Sometimes, people have this idea called “revenge.” This is a strange idea for me, but I am a teddy bear and I have no concept of the idea except from what I see and hear from others. What I understand, it is much like what I just mentioned. Because someone hurt them, they feel they have to hurt that person who caused them pain, so they, too, will feel the pain or to get that person to stop hurting them.

The difficulty with revenge is that the first cause gets forgotten in most cases. A group of people called a gang, gets hurt by another gang. The first gang feels they need to hurt the other gang because of something said or done which caused pain to the first gang. The difficulty is that the first gang probably forgot why they wanted to hurt the second gang, so when the second gang hurts the first gang with this idea of revenge, the first gang thinks the second gang needs to be hurt — revenge. It goes on for a long time, many times. When does it stop? It goes on, in many cases, for many, many times, for many, many years.

Anger lasts for a long time — cause is forgotten quickly. I suggest that when the pain is intentional, one must understand what happened. If you caused the pain, apologize. If someone hurts you, understand ,and if you can understand clearly, forgive.

 This brings us up to your next issue; the phrase “I am sorry.”

“I am sorry” is a wonderful phrase if said with the heart, when one hurts another. If it is said when one makes a mistake, what is the reason? Many people are taught as children, whenever you do anything that is not right, to say, “I am sorry.” Everyone makes mistakes every day. It is natural.

 Mistakes are learning experiences. When we learn from the mistakes, we no longer make those mistakes over and over. We then make our lives better.

If you enjoy something delicious, like honey, (thinking of A.A. Milne’s ‘Winnie the Pooh’) if you eat it every day, it loses its delicious flavor, by your perception. It becomes boring. Therefore, the meaning of honey being delicious becomes not very meaningful. The honey did not change — you did.

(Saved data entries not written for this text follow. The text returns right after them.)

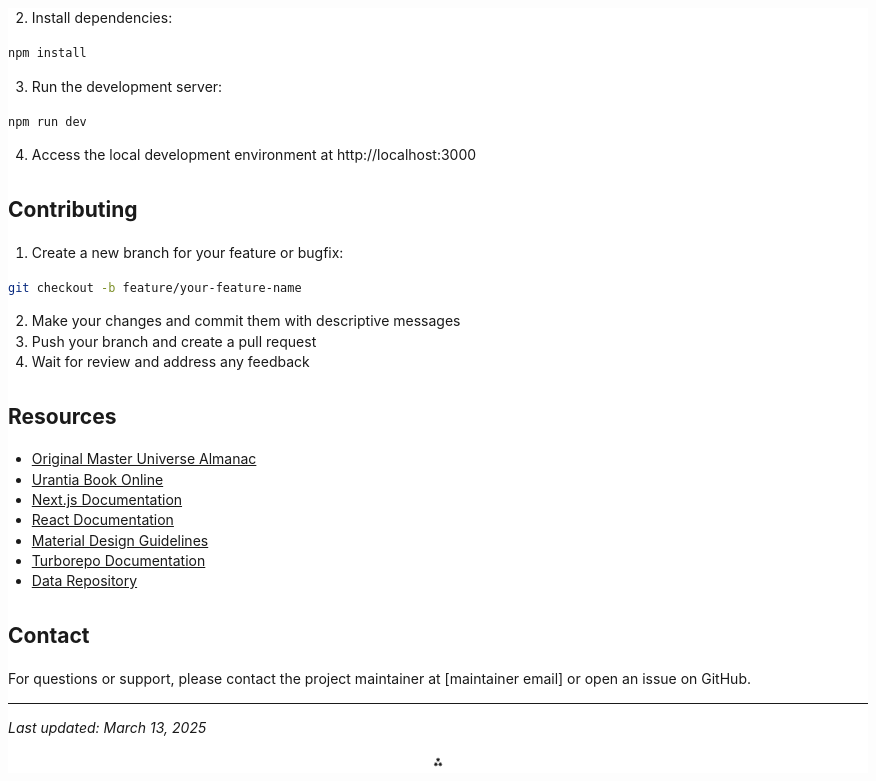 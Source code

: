 2. Install dependencies:

```bash
npm install
```

3. Run the development server:

```bash
npm run dev
```

4. Access the local development environment at http://localhost:3000

## Contributing

1. Create a new branch for your feature or bugfix:

```bash
git checkout -b feature/your-feature-name
```

2. Make your changes and commit them with descriptive messages
3. Push your branch and create a pull request
4. Wait for review and address any feedback

## Resources

- [Original Master Universe Almanac](https://masteruniverse.org)
- [Urantia Book Online](https://urantia.org/en/urantia-book-standardized)
- [Next.js Documentation](https://nextjs.org/docs)
- [React Documentation](https://reactjs.org/docs/getting-started.html)
- [Material Design Guidelines](https://material.io/design)
- [Turborepo Documentation](https://turbo.build/repo/docs)
- [Data Repository](https://github.com/emen7/data)

## Contact

For questions or support, please contact the project maintainer at [maintainer email] or open an issue on GitHub.

---

_Last updated: March 13, 2025_

<div style="text-align: center">⁂</div>

[^1]: https://ppl-ai-file-upload.s3.amazonaws.com/web/direct-files/6754629/95a6c9f2-e8a6-4cab-b5b0-0ccfd6b65688/Evaluating-the-Urantia-Book-Reader-for-the-Almanac.pdf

The same thing goes for saying, “I am sorry.” If it is said out of habit and not from the heart, it does two things. Firstly, it loses its meaning of sincerity. As I stated earlier, the phrase is meant and is effective as a sincere phrase when used from the heart for the right reasons. It feels good to the person who hears it if they have felt hurt from another. If one hears it without the sincerity, it becomes ineffective — untrue — like a lie.

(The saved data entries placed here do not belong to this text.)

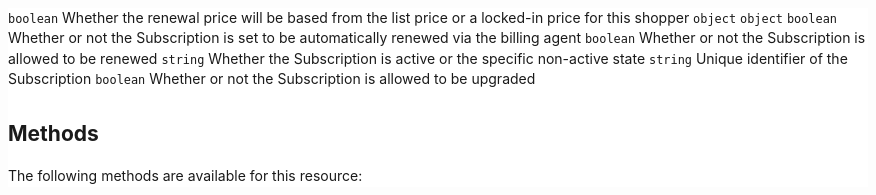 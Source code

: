 </tr>
<tr>
    <td><CopyableCode code="priceLocked" /></td>
    <td><code>boolean</code></td>
    <td>Whether the renewal price will be based from the list price or a locked-in price for this shopper</td>
</tr>
<tr>
    <td><CopyableCode code="product" /></td>
    <td><code>object</code></td>
    <td></td>
</tr>
<tr>
    <td><CopyableCode code="relations" /></td>
    <td><code>object</code></td>
    <td></td>
</tr>
<tr>
    <td><CopyableCode code="renewAuto" /></td>
    <td><code>boolean</code></td>
    <td>Whether or not the Subscription is set to be automatically renewed via the billing agent</td>
</tr>
<tr>
    <td><CopyableCode code="renewable" /></td>
    <td><code>boolean</code></td>
    <td>Whether or not the Subscription is allowed to be renewed</td>
</tr>
<tr>
    <td><CopyableCode code="status" /></td>
    <td><code>string</code></td>
    <td>Whether the Subscription is active or the specific non-active state</td>
</tr>
<tr>
    <td><CopyableCode code="subscriptionId" /></td>
    <td><code>string</code></td>
    <td>Unique identifier of the Subscription</td>
</tr>
<tr>
    <td><CopyableCode code="upgradeable" /></td>
    <td><code>boolean</code></td>
    <td>Whether or not the Subscription is allowed to be upgraded</td>
</tr>
</tbody>
</table>
</TabItem>
</Tabs>

## Methods

The following methods are available for this resource:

Secondly, when one says it too much, it makes the person saying it feel like he or she is a bad person.

 The brain is a beautiful computer. The human brain, for example, controls every bodily function, all without the person thinking about it. These are thousands of functions every second. That, to me, is amazing. When it comes to issues of the heart, however, it seems not to be so wise. It listens to the words spoken by the self or another. When it hears the words, it does not know about the idea of a “joke.” It takes everything as if it is serious. Therefore, when one thinks something long enough, the brain begins to believe it, “making it true,” whether it really is or not. Another term for ‘self fulfilling prophecy.’

For example, children who are told that they are stupid begin to believe they are, and do poorly in tests, in school, and in life. Children who are told that they are intelligent, believe they are, and do well in their tests, in school and in life. Children who are told that they are wonderful and loving believe they are, and they do wonderful, loving things in their life. We will talk about this and how it relates to our health, later.

 Here are some thoughts or possible guidelines for you to think about.

  • Please use “I am sorry” only when it is necessary and honest.
  • Please think well of yourself.
  • Please understand why people do things with which you may not agree.
  • Please know that, at all times, everyone does the best they can with what they know.

 This includes you!

He closed the book and thought for a long minute. “This is really strange,” he whispered to himself. “Well, might as well open the book up again and see what else it has to say.”